Artık yapımcılar, televizyon programlarını planlarken satış paketleri geliştiriyor, bunun içinde sosyal medyada programların/dizilerin diğer kanaldan nasıl devam ettirileceği de yer alıyor. Dijital bir yol haritası çiziyorlar, bunun içinde hikaye ve karakterler dijital dünyada da yaşatılıyor.
Yapımcılar artık yapımın en başından hikaye, oyuncular gibi ögeler kadar hayran ve markaları da işin içine katıyor.
Sosyal TV Reklamcılığı Değiştiriyor: Marka ve TV Yapımı İşbirlikleri
Sosyal televizyonun belki de en dev örneklerini vermiş olan Redniss, artık yapımcılar en baştan ışın sosyal medya ayağını da satış dosyalarına koyduğu için bunun bütçelerini yansıyışının da geleneksel anlamda yapımcılığı zorladığını söylüyor. Markaları en baştan projeye katmak, reklamcılığın değişmesi demek. Markalar artık dizilerin/yapımların içinde yer almak için aralarda reklam filmlerinde varlık göstermekten çok öteye gidiyor, yapım aşamasında televizyonla masaya oturuyor. Markalar zaten ilk etapta sosyal medyada da bir şeyler yapabilmek amacıyla geliyor.
Dizilerin her bölümü için her sosyal medya ağında proje geliştirmek sosyal televizyonun bütçelerini çok arttırıyor, çünkü gerçek zamanlı pazarlaması ve onların güçlü içerik yaratması için yeni ekipler alınması gerekiyor.
‘Sosyal televizyon için bütçe yok’ lafı geçtiğinde tabir-i caizse konuşmacı profili içinde işin geyiğinde olan Way konuya girip ‘içerik hala kralsa ve içerik pahalı diyorsanız içeriği izleyiciniz oluştursun’ diyor. Bana kalırsa Way’in bakış açısı kendi yaptığı iş için geçerli olabilir, fakat bir televizyon yapımında yapımcıların geleneksel anlayışı bırakıp yeni bütçelerle uğraşıyor olması konusuyla ilgili değil. Redniss‘in bahsettiği bütçeler ise değişime çok güzel örnek teşkil ediyor.
Zaten Redniss de bozuluyor 🙂 Ve örneklerine geçiyor: USA, dizisi White Collar için Ford Fusion ortaklığıyla bir oyunlaştırma projesi de yapmış. Her hafta dizinin konusundaki suçu çözmek için siteye giriş yapıp birer birer ipucu buluyorsunuz. 36 Hours sitesine girenler 36 saat içinde sırlar çözerek puanlar topluyor.

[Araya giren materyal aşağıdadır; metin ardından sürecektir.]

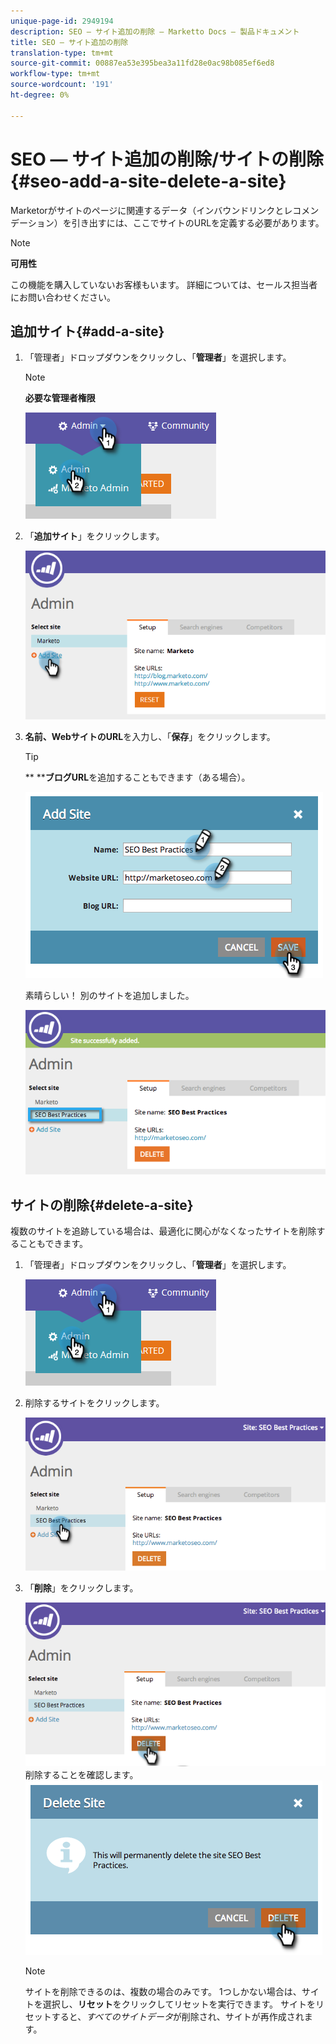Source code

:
 ```yaml
---
unique-page-id: 2949194
description: SEO — サイト追加の削除 — Marketto Docs — 製品ドキュメント
title: SEO — サイト追加の削除
translation-type: tm+mt
source-git-commit: 00887ea53e395bea3a11fd28e0ac98b085ef6ed8
workflow-type: tm+mt
source-wordcount: '191'
ht-degree: 0%

---
```



# SEO — サイト追加の削除/サイトの削除{#seo-add-a-site-delete-a-site}

Marketorがサイトのページに関連するデータ（インバウンドリンクとレコメンデーション）を引き出すには、ここでサイトのURLを定義する必要があります。

>[!NOTE]
>
>**可用性**
>
>この機能を購入していないお客様もいます。 詳細については、セールス担当者にお問い合わせください。

## 追加サイト{#add-a-site}

1. 「管理者」ドロップダウンをクリックし、「**管理者**」を選択します。

   >[!NOTE]
   >
   >**必要な管理者権限**

   ![](assets/one.png)

1. 「**追加サイト**」をクリックします。

   ![](assets/two.png)

1. **名前、WebサイトのURL**&#x200B;を入力し、「**保存**」をクリックします。

   >[!TIP]
   >
   >** ****ブログURL**&#x200B;を追加することもできます（ある場合）。

   ![](assets/image2014-9-17-21-3a19-3a51.png)

   素晴らしい！ 別のサイトを追加しました。

   ![](assets/four.png)

## サイトの削除{#delete-a-site}

複数のサイトを追跡している場合は、最適化に関心がなくなったサイトを削除することもできます。

1. 「管理者」ドロップダウンをクリックし、「**管理者**」を選択します。

   ![](assets/one.png)

1. 削除するサイトをクリックします。

   ![](assets/six.png)

1. 「**削除**」をクリックします。

   ![](assets/seven.png)
削除することを確認します。
   ![](assets/image2014-9-17-21-3a21-3a22.png)

   >[!NOTE]
   >
   >サイトを削除できるのは、複数の場合のみです。 1つしかない場合は、サイトを選択し、**リセット**&#x200B;をクリックしてリセットを実行できます。 サイトをリセットすると、*すべてのサイトデータ*&#x200B;が削除され、サイトが再作成されます。

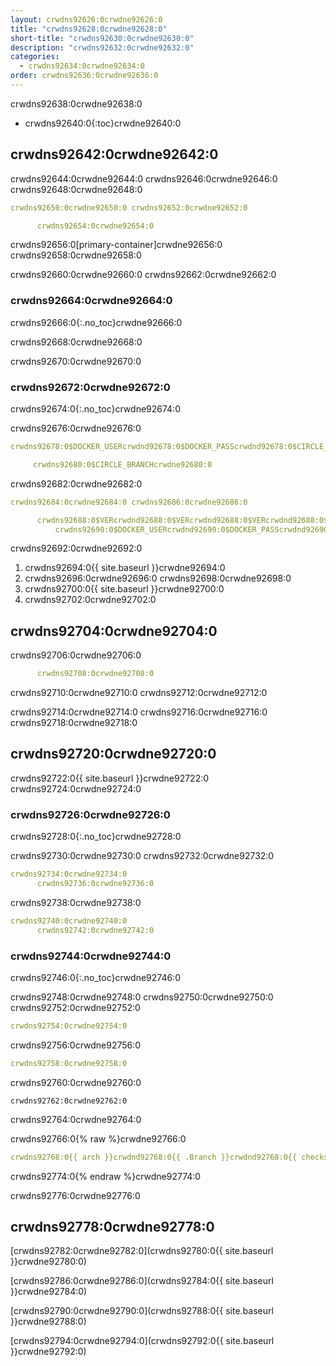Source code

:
 ```yaml
---
layout: crwdns92626:0crwdne92626:0
title: "crwdns92628:0crwdne92628:0"
short-title: "crwdns92630:0crwdne92630:0"
description: "crwdns92632:0crwdne92632:0"
categories:
  - crwdns92634:0crwdne92634:0
order: crwdns92636:0crwdne92636:0
---
```

crwdns92638:0crwdne92638:0

- crwdns92640:0{:toc}crwdne92640:0

## crwdns92642:0crwdne92642:0

crwdns92644:0crwdne92644:0 crwdns92646:0crwdne92646:0 crwdns92648:0crwdne92648:0

```yaml
crwdns92650:0crwdne92650:0 crwdns92652:0crwdne92652:0

      crwdns92654:0crwdne92654:0
```

crwdns92656:0[primary-container]crwdne92656:0 crwdns92658:0crwdne92658:0

crwdns92660:0crwdne92660:0 crwdns92662:0crwdne92662:0

### crwdns92664:0crwdne92664:0

crwdns92666:0{:.no_toc}crwdne92666:0

crwdns92668:0crwdne92668:0

crwdns92670:0crwdne92670:0

### crwdns92672:0crwdne92672:0

crwdns92674:0{:.no_toc}crwdne92674:0

crwdns92676:0crwdne92676:0

```yaml
crwdns92678:0$DOCKER_USERcrwdnd92678:0$DOCKER_PASScrwdnd92678:0$CIRCLE_BRANCHcrwdne92678:0

     crwdns92680:0$CIRCLE_BRANCHcrwdne92680:0
```

crwdns92682:0crwdne92682:0

```yaml
crwdns92684:0crwdne92684:0 crwdns92686:0crwdne92686:0

      crwdns92688:0$VERcrwdnd92688:0$VERcrwdnd92688:0$VERcrwdnd92688:0$CIRCLE_BUILD_NUMcrwdnd92688:0$TAGcrwdne92688:0     
          crwdns92690:0$DOCKER_USERcrwdnd92690:0$DOCKER_PASScrwdnd92690:0$TAGcrwdne92690:0
```

crwdns92692:0crwdne92692:0

1. crwdns92694:0{{ site.baseurl }}crwdne92694:0
2. crwdns92696:0crwdne92696:0 crwdns92698:0crwdne92698:0
3. crwdns92700:0{{ site.baseurl }}crwdne92700:0
4. crwdns92702:0crwdne92702:0

## crwdns92704:0crwdne92704:0

crwdns92706:0crwdne92706:0

```yaml
      crwdns92708:0crwdne92708:0
```

crwdns92710:0crwdne92710:0 crwdns92712:0crwdne92712:0

crwdns92714:0crwdne92714:0 crwdns92716:0crwdne92716:0 crwdns92718:0crwdne92718:0

## crwdns92720:0crwdne92720:0

crwdns92722:0{{ site.baseurl }}crwdne92722:0 crwdns92724:0crwdne92724:0

### crwdns92726:0crwdne92726:0

crwdns92728:0{:.no_toc}crwdne92728:0

crwdns92730:0crwdne92730:0 crwdns92732:0crwdne92732:0

```yaml
crwdns92734:0crwdne92734:0
      crwdns92736:0crwdne92736:0
```

crwdns92738:0crwdne92738:0

```yaml
crwdns92740:0crwdne92740:0
      crwdns92742:0crwdne92742:0
```

### crwdns92744:0crwdne92744:0

crwdns92746:0{:.no_toc}crwdne92746:0

crwdns92748:0crwdne92748:0 crwdns92750:0crwdne92750:0 crwdns92752:0crwdne92752:0

```yaml
crwdns92754:0crwdne92754:0
```

crwdns92756:0crwdne92756:0

```yaml
crwdns92758:0crwdne92758:0
```

crwdns92760:0crwdne92760:0

    crwdns92762:0crwdne92762:0
    

crwdns92764:0crwdne92764:0

crwdns92766:0{% raw %}crwdne92766:0

```yaml
crwdns92768:0{{ arch }}crwdnd92768:0{{ .Branch }}crwdnd92768:0{{ checksum "Gemfile.lock" }}crwdnd92768:0{{ arch }}crwdnd92768:0{{ .Branch }}crwdnd92768:0{{ arch }}crwdnd92768:0$CACHE_PATHcrwdnd92768:0$NAMEcrwdnd92768:0$CACHE_PATHcrwdne92768:0 crwdns92770:0$NAMEcrwdnd92770:0$NAMEcrwdnd92770:0$NAMEcrwdnd92770:0$NAMEcrwdnd92770:0$NAMEcrwdnd92770:0$NAMEcrwdne92770:0 crwdns92772:0$CACHE_PATHcrwdnd92772:0$NAMEcrwdnd92772:0{{ arch }}crwdnd92772:0{{ .Branch }}crwdnd92772:0{{ checksum "Gemfile.lock" }}crwdne92772:0
```

crwdns92774:0{% endraw %}crwdne92774:0

crwdns92776:0crwdne92776:0

## crwdns92778:0crwdne92778:0

[crwdns92782:0crwdne92782:0](crwdns92780:0{{ site.baseurl }}crwdne92780:0)

[crwdns92786:0crwdne92786:0](crwdns92784:0{{ site.baseurl }}crwdne92784:0)

[crwdns92790:0crwdne92790:0](crwdns92788:0{{ site.baseurl }}crwdne92788:0)

[crwdns92794:0crwdne92794:0](crwdns92792:0{{ site.baseurl }}crwdne92792:0)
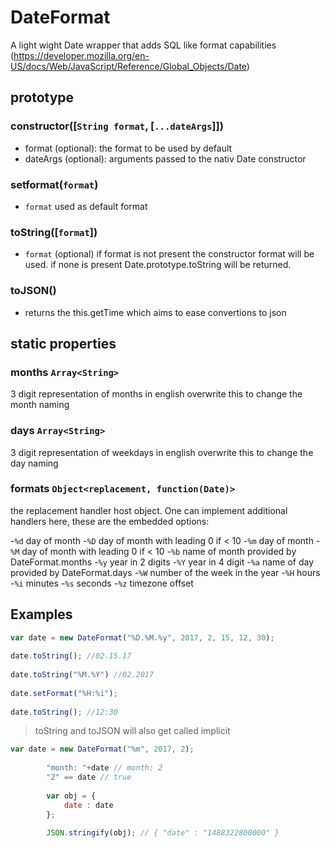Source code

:# DateFormat

A light wight Date wrapper that adds SQL like format capabilities
(https://developer.mozilla.org/en-US/docs/Web/JavaScript/Reference/Global_Objects/Date)

## prototype

### constructor([`String format`, [`...dateArgs`]])

- format (optional): the format to be used by default
- dateArgs (optional): arguments passed to the nativ Date constructor

### setformat(`format`)
  
- `format` used as default format
		
### toString([`format`])
- `format` (optional)
   if format is not present the constructor format will be used.
   if none is present Date.prototype.toString will be returned.
   
### toJSON()
- returns the this.getTime which aims to ease convertions to json
		
## static properties
### months `Array<String>`
  3 digit representation of months in english 
  overwrite this to change the month naming
		
### days `Array<String>`
  3 digit representation of weekdays in english
  overwrite this to change the day naming

### formats `Object<replacement, function(Date)>`
the replacement handler host object. One can implement additional handlers here, these are the embedded options:
		
-`%d` day of month
-`%D` day of month with leading 0 if < 10
-`%m` day of month
-`%M` day of month with leading 0 if < 10
-`%b` name of month provided by DateFormat.months
-`%y` year in 2 digits
-`%Y` year in 4 digit 
-`%a` name of day provided by DateFormat.days
-`%W` number of the week in the year
-`%H` hours
-`%i` minutes
-`%s` seconds
-`%z` timezone offset
		
## Examples

```javascript
var date = new DateFormat("%D.%M.%y", 2017, 2, 15, 12, 30);
		
date.toString(); //02.15.17
		
date.toString("%M.%Y") //02.2017
		
date.setFormat("%H:%i");
		
date.toString(); //12:30
```

> toString and toJSON will also get called implicit

```javascript
var date = new DateFormat("%m", 2017, 2);
		
		"month: "+date // month: 2
		"2" == date // true
		
		var obj = {
			date : date
		};
		
		JSON.stringify(obj); // { "date" : "1488322800000" }
```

Totoya da USA’in dizilerinden biriyle işbirliği yapmış bir otomotiv markası, Royal Pains dizisi için Saatchi&Saatchi ile proje geliştirilen projede yıllardır sponsorlukla giden işbirliği USA’in uygulaması characher chatter’a taşınmış ve kullanıcılara interaktif bir deneyim yaşatılmış. Deneyimde ikinci ekran kullanımı ile kullanıcılar sezon ortası ve finalinde yayınlanmamış dizi görüntülerini de izleyebilmiş.
USA Network projesi dizi Suits, erkek giyim internet mağazası Mr. Porter ile de işbirliği yapmış, ajanslari 360i de tabii birçok ödül almış bu projeden. Bu da projenin mobil uygulaması.
Suits Recruits, USA’in dizisi Suits için Lexus markası ile yola çıkılan 5 haftalık, platformlar arası hikaye anlatımı deneyimi yaşatan sosyal oyun projesi.
Sosyal TV’nin Geleceği
Way kendi programlarında programın ismi olan etiketle tweet gönderenlerin onlarla etkileşime girdiğini, kamera arkası görüntülere eriştiklerini, şova dahil olduklarını, hatta tweet’lerinin billboard’larda yayınlandığını örnek olarak veriyor.
Californication dizisi Youtube kanalında kamera arkası görüntüleri için videolar yayınlıyor, bir anlamda izleyiciye şeffaflık sağlıyor.
Eskiden televizyondaki insanlar daha ulaşılmaz ve sahteydi, şimdi ise sosyal medya şeffaf ve otantik bir deneyim yaşatıyor, 360 derece olan bir deneyim. Sosyal televizyonun geleceği, geleneksel televizyondaki sahteliğe zıt olarak şeffaflık.